Exercise goal - Leave out the images and repeat the listing below without a single change.
--------------------
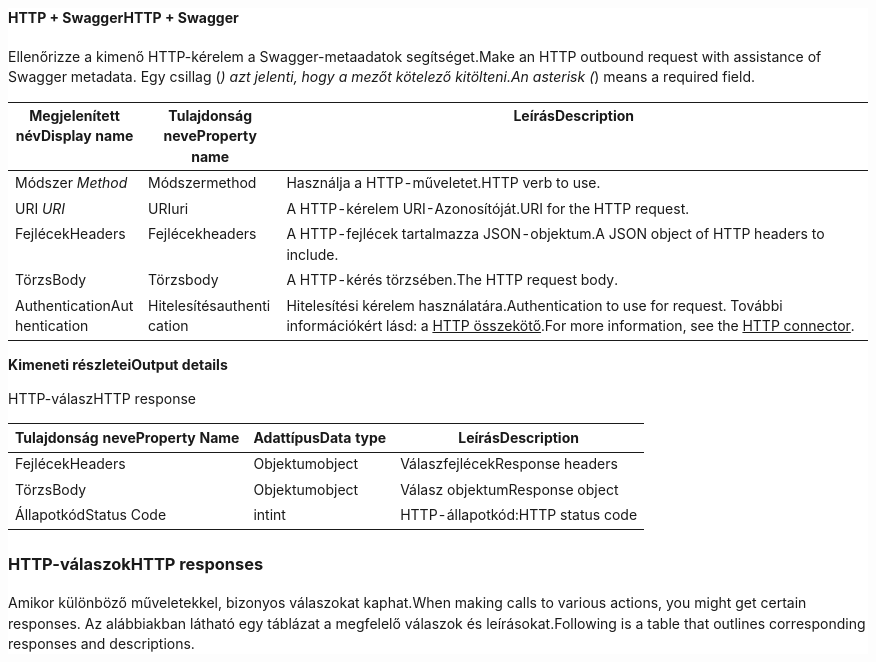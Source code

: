 #### <a name="http--swagger"></a><span data-ttu-id="63c74-157">HTTP + Swagger</span><span class="sxs-lookup"><span data-stu-id="63c74-157">HTTP + Swagger</span></span>
<span data-ttu-id="63c74-158">Ellenőrizze a kimenő HTTP-kérelem a Swagger-metaadatok segítséget.</span><span class="sxs-lookup"><span data-stu-id="63c74-158">Make an HTTP outbound request with assistance of Swagger metadata.</span></span>
<span data-ttu-id="63c74-159">Egy csillag (*) azt jelenti, hogy a mezőt kötelező kitölteni.</span><span class="sxs-lookup"><span data-stu-id="63c74-159">An asterisk (*) means a required field.</span></span>

| <span data-ttu-id="63c74-160">Megjelenített név</span><span class="sxs-lookup"><span data-stu-id="63c74-160">Display name</span></span> | <span data-ttu-id="63c74-161">Tulajdonság neve</span><span class="sxs-lookup"><span data-stu-id="63c74-161">Property name</span></span> | <span data-ttu-id="63c74-162">Leírás</span><span class="sxs-lookup"><span data-stu-id="63c74-162">Description</span></span> |
| --- | --- | --- |
| <span data-ttu-id="63c74-163">Módszer *</span><span class="sxs-lookup"><span data-stu-id="63c74-163">Method*</span></span> |<span data-ttu-id="63c74-164">Módszer</span><span class="sxs-lookup"><span data-stu-id="63c74-164">method</span></span> |<span data-ttu-id="63c74-165">Használja a HTTP-műveletet.</span><span class="sxs-lookup"><span data-stu-id="63c74-165">HTTP verb to use.</span></span> |
| <span data-ttu-id="63c74-166">URI *</span><span class="sxs-lookup"><span data-stu-id="63c74-166">URI*</span></span> |<span data-ttu-id="63c74-167">URI</span><span class="sxs-lookup"><span data-stu-id="63c74-167">uri</span></span> |<span data-ttu-id="63c74-168">A HTTP-kérelem URI-Azonosítóját.</span><span class="sxs-lookup"><span data-stu-id="63c74-168">URI for the HTTP request.</span></span> |
| <span data-ttu-id="63c74-169">Fejlécek</span><span class="sxs-lookup"><span data-stu-id="63c74-169">Headers</span></span> |<span data-ttu-id="63c74-170">Fejlécek</span><span class="sxs-lookup"><span data-stu-id="63c74-170">headers</span></span> |<span data-ttu-id="63c74-171">A HTTP-fejlécek tartalmazza JSON-objektum.</span><span class="sxs-lookup"><span data-stu-id="63c74-171">A JSON object of HTTP headers to include.</span></span> |
| <span data-ttu-id="63c74-172">Törzs</span><span class="sxs-lookup"><span data-stu-id="63c74-172">Body</span></span> |<span data-ttu-id="63c74-173">Törzs</span><span class="sxs-lookup"><span data-stu-id="63c74-173">body</span></span> |<span data-ttu-id="63c74-174">A HTTP-kérés törzsében.</span><span class="sxs-lookup"><span data-stu-id="63c74-174">The HTTP request body.</span></span> |
| <span data-ttu-id="63c74-175">Authentication</span><span class="sxs-lookup"><span data-stu-id="63c74-175">Authentication</span></span> |<span data-ttu-id="63c74-176">Hitelesítés</span><span class="sxs-lookup"><span data-stu-id="63c74-176">authentication</span></span> |<span data-ttu-id="63c74-177">Hitelesítési kérelem használatára.</span><span class="sxs-lookup"><span data-stu-id="63c74-177">Authentication to use for request.</span></span> <span data-ttu-id="63c74-178">További információkért lásd: a [HTTP összekötő](connectors-native-http.md#authentication).</span><span class="sxs-lookup"><span data-stu-id="63c74-178">For more information, see the [HTTP connector](connectors-native-http.md#authentication).</span></span> |

<span data-ttu-id="63c74-179">**Kimeneti részletei**</span><span class="sxs-lookup"><span data-stu-id="63c74-179">**Output details**</span></span>

<span data-ttu-id="63c74-180">HTTP-válasz</span><span class="sxs-lookup"><span data-stu-id="63c74-180">HTTP response</span></span>

| <span data-ttu-id="63c74-181">Tulajdonság neve</span><span class="sxs-lookup"><span data-stu-id="63c74-181">Property Name</span></span> | <span data-ttu-id="63c74-182">Adattípus</span><span class="sxs-lookup"><span data-stu-id="63c74-182">Data type</span></span> | <span data-ttu-id="63c74-183">Leírás</span><span class="sxs-lookup"><span data-stu-id="63c74-183">Description</span></span> |
| --- | --- | --- |
| <span data-ttu-id="63c74-184">Fejlécek</span><span class="sxs-lookup"><span data-stu-id="63c74-184">Headers</span></span> |<span data-ttu-id="63c74-185">Objektum</span><span class="sxs-lookup"><span data-stu-id="63c74-185">object</span></span> |<span data-ttu-id="63c74-186">Válaszfejlécek</span><span class="sxs-lookup"><span data-stu-id="63c74-186">Response headers</span></span> |
| <span data-ttu-id="63c74-187">Törzs</span><span class="sxs-lookup"><span data-stu-id="63c74-187">Body</span></span> |<span data-ttu-id="63c74-188">Objektum</span><span class="sxs-lookup"><span data-stu-id="63c74-188">object</span></span> |<span data-ttu-id="63c74-189">Válasz objektum</span><span class="sxs-lookup"><span data-stu-id="63c74-189">Response object</span></span> |
| <span data-ttu-id="63c74-190">Állapotkód</span><span class="sxs-lookup"><span data-stu-id="63c74-190">Status Code</span></span> |<span data-ttu-id="63c74-191">int</span><span class="sxs-lookup"><span data-stu-id="63c74-191">int</span></span> |<span data-ttu-id="63c74-192">HTTP-állapotkód:</span><span class="sxs-lookup"><span data-stu-id="63c74-192">HTTP status code</span></span> |

### <a name="http-responses"></a><span data-ttu-id="63c74-193">HTTP-válaszok</span><span class="sxs-lookup"><span data-stu-id="63c74-193">HTTP responses</span></span>
<span data-ttu-id="63c74-194">Amikor különböző műveletekkel, bizonyos válaszokat kaphat.</span><span class="sxs-lookup"><span data-stu-id="63c74-194">When making calls to various actions, you might get certain responses.</span></span> <span data-ttu-id="63c74-195">Az alábbiakban látható egy táblázat a megfelelő válaszok és leírásokat.</span><span class="sxs-lookup"><span data-stu-id="63c74-195">Following is a table that outlines corresponding responses and descriptions.</span></span>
--------------------
Output for this task -
Source code

: #### <a name="http--swagger"></a><span data-ttu-id="63c74-157">HTTP + Swagger</span><span class="sxs-lookup"><span data-stu-id="63c74-157">HTTP + Swagger</span></span>
<span data-ttu-id="63c74-158">Ellenőrizze a kimenő HTTP-kérelem a Swagger-metaadatok segítséget.</span><span class="sxs-lookup"><span data-stu-id="63c74-158">Make an HTTP outbound request with assistance of Swagger metadata.</span></span>
<span data-ttu-id="63c74-159">Egy csillag (*) azt jelenti, hogy a mezőt kötelező kitölteni.</span><span class="sxs-lookup"><span data-stu-id="63c74-159">An asterisk (*) means a required field.</span></span>

| <span data-ttu-id="63c74-160">Megjelenített név</span><span class="sxs-lookup"><span data-stu-id="63c74-160">Display name</span></span> | <span data-ttu-id="63c74-161">Tulajdonság neve</span><span class="sxs-lookup"><span data-stu-id="63c74-161">Property name</span></span> | <span data-ttu-id="63c74-162">Leírás</span><span class="sxs-lookup"><span data-stu-id="63c74-162">Description</span></span> |
| --- | --- | --- |
| <span data-ttu-id="63c74-163">Módszer *</span><span class="sxs-lookup"><span data-stu-id="63c74-163">Method*</span></span> |<span data-ttu-id="63c74-164">Módszer</span><span class="sxs-lookup"><span data-stu-id="63c74-164">method</span></span> |<span data-ttu-id="63c74-165">Használja a HTTP-műveletet.</span><span class="sxs-lookup"><span data-stu-id="63c74-165">HTTP verb to use.</span></span> |
| <span data-ttu-id="63c74-166">URI *</span><span class="sxs-lookup"><span data-stu-id="63c74-166">URI*</span></span> |<span data-ttu-id="63c74-167">URI</span><span class="sxs-lookup"><span data-stu-id="63c74-167">uri</span></span> |<span data-ttu-id="63c74-168">A HTTP-kérelem URI-Azonosítóját.</span><span class="sxs-lookup"><span data-stu-id="63c74-168">URI for the HTTP request.</span></span> |
| <span data-ttu-id="63c74-169">Fejlécek</span><span class="sxs-lookup"><span data-stu-id="63c74-169">Headers</span></span> |<span data-ttu-id="63c74-170">Fejlécek</span><span class="sxs-lookup"><span data-stu-id="63c74-170">headers</span></span> |<span data-ttu-id="63c74-171">A HTTP-fejlécek tartalmazza JSON-objektum.</span><span class="sxs-lookup"><span data-stu-id="63c74-171">A JSON object of HTTP headers to include.</span></span> |
| <span data-ttu-id="63c74-172">Törzs</span><span class="sxs-lookup"><span data-stu-id="63c74-172">Body</span></span> |<span data-ttu-id="63c74-173">Törzs</span><span class="sxs-lookup"><span data-stu-id="63c74-173">body</span></span> |<span data-ttu-id="63c74-174">A HTTP-kérés törzsében.</span><span class="sxs-lookup"><span data-stu-id="63c74-174">The HTTP request body.</span></span> |
| <span data-ttu-id="63c74-175">Authentication</span><span class="sxs-lookup"><span data-stu-id="63c74-175">Authentication</span></span> |<span data-ttu-id="63c74-176">Hitelesítés</span><span class="sxs-lookup"><span data-stu-id="63c74-176">authentication</span></span> |<span data-ttu-id="63c74-177">Hitelesítési kérelem használatára.</span><span class="sxs-lookup"><span data-stu-id="63c74-177">Authentication to use for request.</span></span> <span data-ttu-id="63c74-178">További információkért lásd: a [HTTP összekötő](connectors-native-http.md#authentication).</span><span class="sxs-lookup"><span data-stu-id="63c74-178">For more information, see the [HTTP connector](connectors-native-http.md#authentication).</span></span> |

<span data-ttu-id="63c74-179">**Kimeneti részletei**</span><span class="sxs-lookup"><span data-stu-id="63c74-179">**Output details**</span></span>

<span data-ttu-id="63c74-180">HTTP-válasz</span><span class="sxs-lookup"><span data-stu-id="63c74-180">HTTP response</span></span>

| <span data-ttu-id="63c74-181">Tulajdonság neve</span><span class="sxs-lookup"><span data-stu-id="63c74-181">Property Name</span></span> | <span data-ttu-id="63c74-182">Adattípus</span><span class="sxs-lookup"><span data-stu-id="63c74-182">Data type</span></span> | <span data-ttu-id="63c74-183">Leírás</span><span class="sxs-lookup"><span data-stu-id="63c74-183">Description</span></span> |
| --- | --- | --- |
| <span data-ttu-id="63c74-184">Fejlécek</span><span class="sxs-lookup"><span data-stu-id="63c74-184">Headers</span></span> |<span data-ttu-id="63c74-185">Objektum</span><span class="sxs-lookup"><span data-stu-id="63c74-185">object</span></span> |<span data-ttu-id="63c74-186">Válaszfejlécek</span><span class="sxs-lookup"><span data-stu-id="63c74-186">Response headers</span></span> |
| <span data-ttu-id="63c74-187">Törzs</span><span class="sxs-lookup"><span data-stu-id="63c74-187">Body</span></span> |<span data-ttu-id="63c74-188">Objektum</span><span class="sxs-lookup"><span data-stu-id="63c74-188">object</span></span> |<span data-ttu-id="63c74-189">Válasz objektum</span><span class="sxs-lookup"><span data-stu-id="63c74-189">Response object</span></span> |
| <span data-ttu-id="63c74-190">Állapotkód</span><span class="sxs-lookup"><span data-stu-id="63c74-190">Status Code</span></span> |<span data-ttu-id="63c74-191">int</span><span class="sxs-lookup"><span data-stu-id="63c74-191">int</span></span> |<span data-ttu-id="63c74-192">HTTP-állapotkód:</span><span class="sxs-lookup"><span data-stu-id="63c74-192">HTTP status code</span></span> |

### <a name="http-responses"></a><span data-ttu-id="63c74-193">HTTP-válaszok</span><span class="sxs-lookup"><span data-stu-id="63c74-193">HTTP responses</span></span>
<span data-ttu-id="63c74-194">Amikor különböző műveletekkel, bizonyos válaszokat kaphat.</span><span class="sxs-lookup"><span data-stu-id="63c74-194">When making calls to various actions, you might get certain responses.</span></span> <span data-ttu-id="63c74-195">Az alábbiakban látható egy táblázat a megfelelő válaszok és leírásokat.</span><span class="sxs-lookup"><span data-stu-id="63c74-195">Following is a table that outlines corresponding responses and descriptions.</span></span>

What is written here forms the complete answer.